None of these facts alone would be dispositive, but taken together they adequately support the LALJ's conclusion that Franklin Electric Sales and Franklin Electric Manufacturing are not distinct and segregable from Franklin Electric.
This result is necessary given the way the experience-rating system works. Each employer contributes to the fund based on the number of claims submitted against the employer. Thus, each employer essentially pays its own fair share.
Today's holding is a narrow one. It deals only with the language "distinct and segregable" as used in the unemployment statutes and only concerns determining the proper merit rate for unemployment contribution.
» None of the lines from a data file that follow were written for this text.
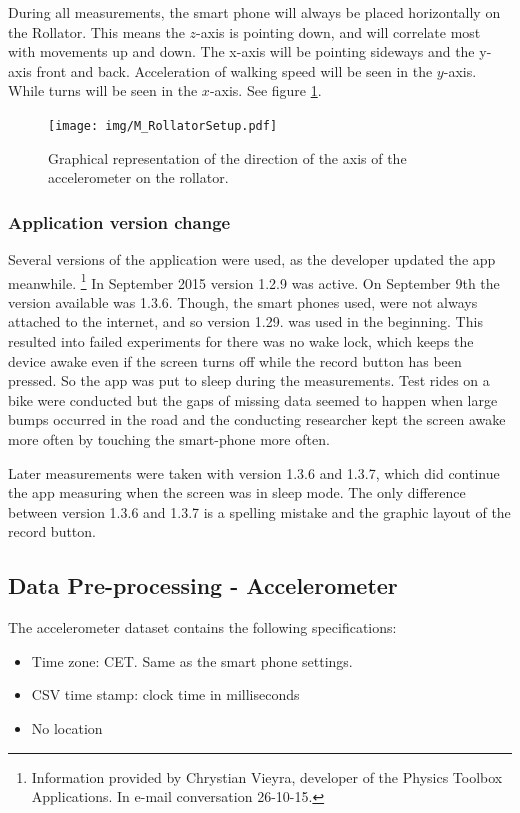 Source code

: During all measurements, the smart phone will always be placed horizontally on the Rollator. This means the $z$-axis is pointing down, and will correlate most with movements up and down. The x-axis will be pointing sideways and the y-axis front and back. Acceleration of walking speed will be seen in the $y$-axis. While turns will be seen in the $x$-axis. See figure \ref{setup}.
\begin{figure}[t]
\texttt{[image: img/M\_RollatorSetup.pdf]}
\centering
\caption{ Graphical representation of the direction of the axis of the accelerometer on the rollator. \label{setup}}
\end{figure}


\subsubsection{Application version change}
Several versions of the application were used, as the developer updated the app meanwhile. \footnote{Information provided by Chrystian Vieyra, developer of the Physics Toolbox Applications. In e-mail conversation 26-10-15. }
In September 2015 version 1.2.9 was active. On September 9th the version available was 1.3.6. Though, the smart phones used, were not always attached to the internet, and so version 1.29. was used in the beginning. This resulted into failed experiments for there was no wake lock, which keeps the device awake even if the screen turns off while the record button has been pressed. So the app was put to sleep during the measurements. Test rides on a bike were conducted but the gaps of missing data seemed to happen when large bumps occurred in the road and the conducting researcher kept the screen awake more often by touching the smart-phone more often. 

Later measurements were taken with version 1.3.6 and 1.3.7, which did continue the app measuring when the screen was in sleep mode. The only difference between version 1.3.6 and 1.3.7 is a spelling mistake and the graphic layout of the record button.


\subsection{Data Pre-processing - Accelerometer}
The accelerometer dataset contains the following specifications:
\begin{itemize}
\item Time zone: CET. Same as the smart phone settings. 
\item CSV time stamp: clock time in milliseconds
\item No location
\end{itemize}

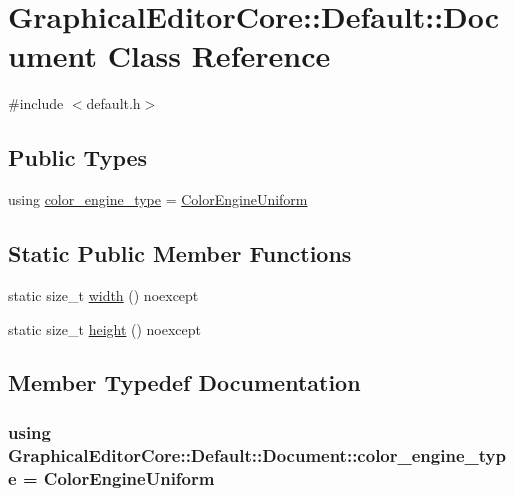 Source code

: \hypertarget{classGraphicalEditorCore_1_1Default_1_1Document}{}\section{Graphical\+Editor\+Core\+:\+:Default\+:\+:Document Class Reference}
\label{classGraphicalEditorCore_1_1Default_1_1Document}


{\ttfamily \#include $<$default.\+h$>$}

\subsection*{Public Types}
\begin{DoxyCompactItemize}
\item 
using \hyperlink{classGraphicalEditorCore_1_1Default_1_1Document_a43bd2bf922153e38e422042d1bd3b9a0}{color\+\_\+engine\+\_\+type} = \hyperlink{classGraphicalEditorCore_1_1ColorEngineUniform}{Color\+Engine\+Uniform}
\end{DoxyCompactItemize}
\subsection*{Static Public Member Functions}
\begin{DoxyCompactItemize}
\item 
static size\+\_\+t \hyperlink{classGraphicalEditorCore_1_1Default_1_1Document_a15c6ae336d06e55c62978fd9e92aed49}{width} () noexcept
\item 
static size\+\_\+t \hyperlink{classGraphicalEditorCore_1_1Default_1_1Document_ac92a824f57f7e8376c86426682875669}{height} () noexcept
\end{DoxyCompactItemize}


\subsection{Member Typedef Documentation}
\subsubsection[{\texorpdfstring{color\+\_\+engine\+\_\+type}{color_engine_type}}]{\setlength{\rightskip}{0pt plus 5cm}using {\bf Graphical\+Editor\+Core\+::\+Default\+::\+Document\+::color\+\_\+engine\+\_\+type} =  {\bf Color\+Engine\+Uniform}}\hypertarget{classGraphicalEditorCore_1_1Default_1_1Document_a43bd2bf922153e38e422042d1bd3b9a0}{}\label{classGraphicalEditorCore_1_1Default_1_1Document_a43bd2bf922153e38e422042d1bd3b9a0}


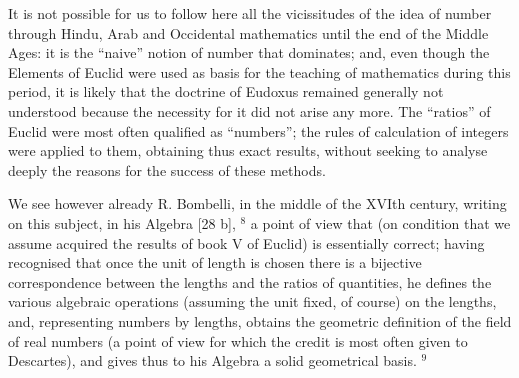 It is not possible for us to follow here all the vicissitudes of the idea of number through Hindu, Arab and Occidental mathematics until the end of the Middle Ages: it is the ``naive'' notion of number that dominates; and, even though the Elements of Euclid were used as basis for the teaching of mathematics during this period, it is likely that the doctrine of Eudoxus remained generally not understood because the necessity for it did not arise any more. The ``ratios'' of Euclid were most often qualified as ``numbers''; the rules of calculation of integers were applied to them, obtaining thus exact results, without seeking to analyse deeply the reasons for the success of these methods.

We see however already R. Bombelli, in the middle of the XVIth century, writing on this subject, in his Algebra {[}28 b{]}, \(^{8}\) a point of view that (on condition that we assume acquired the results of book V of Euclid) is essentially correct; having recognised that once the unit of length is chosen there is a bijective correspondence between the lengths and the ratios of quantities, he defines the various algebraic operations (assuming the unit fixed, of course) on the lengths, and, representing numbers by lengths, obtains the geometric definition of the field of real numbers (a point of view for which the credit is most often given to Descartes), and gives thus to his Algebra a solid geometrical basis. \(^{9}\)

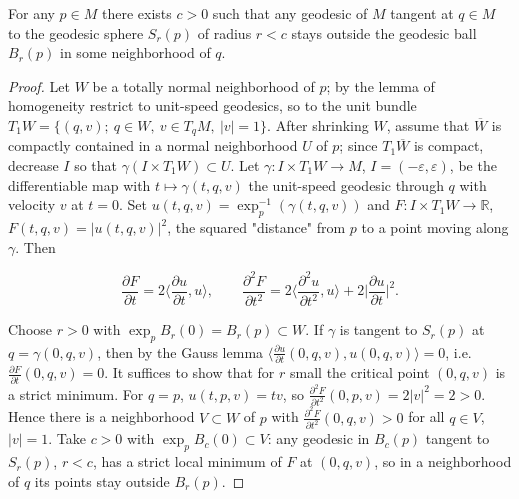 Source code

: \begin{lemma}
  \label{lem:dc-ch3-4-1}


  For any $p\in M$ there exists $c>0$ such that any geodesic of $M$ tangent at
  $q\in M$ to the geodesic sphere $S_r(p)$ of radius $r<c$ stays outside the
  geodesic ball $B_r(p)$ in some neighborhood of $q$.
\end{lemma}
\begin{proof}
  \sketch

  Let $W$ be a totally normal neighborhood of $p$; by the lemma of
  homogeneity restrict to unit-speed geodesics, so to the unit bundle
  $T_1W=\{(q,v);\ q\in W,\ v\in T_qM,\ |v|=1\}$. After shrinking $W$, assume that
  $\overline{W}$ is compactly contained in a normal neighborhood $U$ of $p$; since
  $T_1\overline{W}$ is compact, decrease $I$ so that
  $\gamma(I\times T_1W)\subset U$. Let
  $\gamma:I\times T_1W\to M$, $I=(-\varepsilon,\varepsilon)$, be the differentiable
  map with $t\mapsto\gamma(t,q,v)$ the unit-speed geodesic through $q$ with velocity
  $v$ at $t=0$. Set $u(t,q,v)=\exp_p^{-1}(\gamma(t,q,v))$ and
  $F:I\times T_1W\to\mathbb{R}$, $F(t,q,v)=|u(t,q,v)|^2$, the squared "distance"
  from $p$ to a point moving along $\gamma$. Then

  $$
  \frac{\partial F}{\partial t}=2\Big\langle\frac{\partial u}{\partial t},u\Big\rangle,\qquad\frac{\partial^2 F}{\partial t^2}=2\Big\langle\frac{\partial^2 u}{\partial t^2},u\Big\rangle+2\Big|\frac{\partial u}{\partial t}\Big|^2.
  $$

  Choose $r>0$ with $\exp_p B_r(0)=B_r(p)\subset W$. If $\gamma$ is tangent to
  $S_r(p)$ at $q=\gamma(0,q,v)$, then by the Gauss lemma
  $\langle\frac{\partial u}{\partial t}(0,q,v),u(0,q,v)\rangle=0$, i.e.
  $\frac{\partial F}{\partial t}(0,q,v)=0$. It suffices to show that for $r$ small
  the critical point $(0,q,v)$ is a strict minimum. For $q=p$, $u(t,p,v)=tv$, so
  $\frac{\partial^2 F}{\partial t^2}(0,p,v)=2|v|^2=2>0$. Hence there is a
  neighborhood $V\subset W$ of $p$ with $\frac{\partial^2 F}{\partial t^2}(0,q,v)>0$
  for all $q\in V$, $|v|=1$. Take $c>0$ with $\exp_p B_c(0)\subset V$: any geodesic
  in $B_c(p)$ tangent to $S_r(p)$, $r<c$, has a strict local minimum of $F$ at
  $(0,q,v)$, so in a neighborhood of $q$ its points stay outside $B_r(p)$.
\end{proof}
The instant ruling neither calls into question the validity of the wholly owned subsidiary arrangement, nor holds that the creation of a wholly owned subsidiary can never result in the new entity becoming a separate employer.
The Unemployment Compensation Act allows a ten percent penalty added to delinquent unemployment contributions if the lateness is caused by "negligence or intentional disregard of authorized rules, regulations, or notices" of the Department. Ind.Code § 22-4-29-1(b) (2007). The Department demanded the ten percent penalty from Franklin Electric. The LALJ waived the penalty, finding that there was no fraud or negligence. We agree. There is no evidence in the record suggesting any improper conduct on the part of Franklin Electric. Franklin Electric reorganized the company for reasons completely separate from the unemployment tax. It was not aware of any potential unemployment tax implications until it received an opinion from its accounting firm. It filed its Reports to Determine Status in good faith based on that advice. The penalty, therefore, is not appropriate. We also affirm the LALJ's decision to set the beginning date of the recalculation of Franklin Electric's merit rate as November 26, 2004, in compliance with the four-year reassessment limit in Indiana Code § 22-4-29-2 (2007 & Supp.2010).
The decision of the Liability Administrative Law Judge is affirmed.
DICKSON, SULLIVAN, RUCKER, and DAVID, JJ., concur.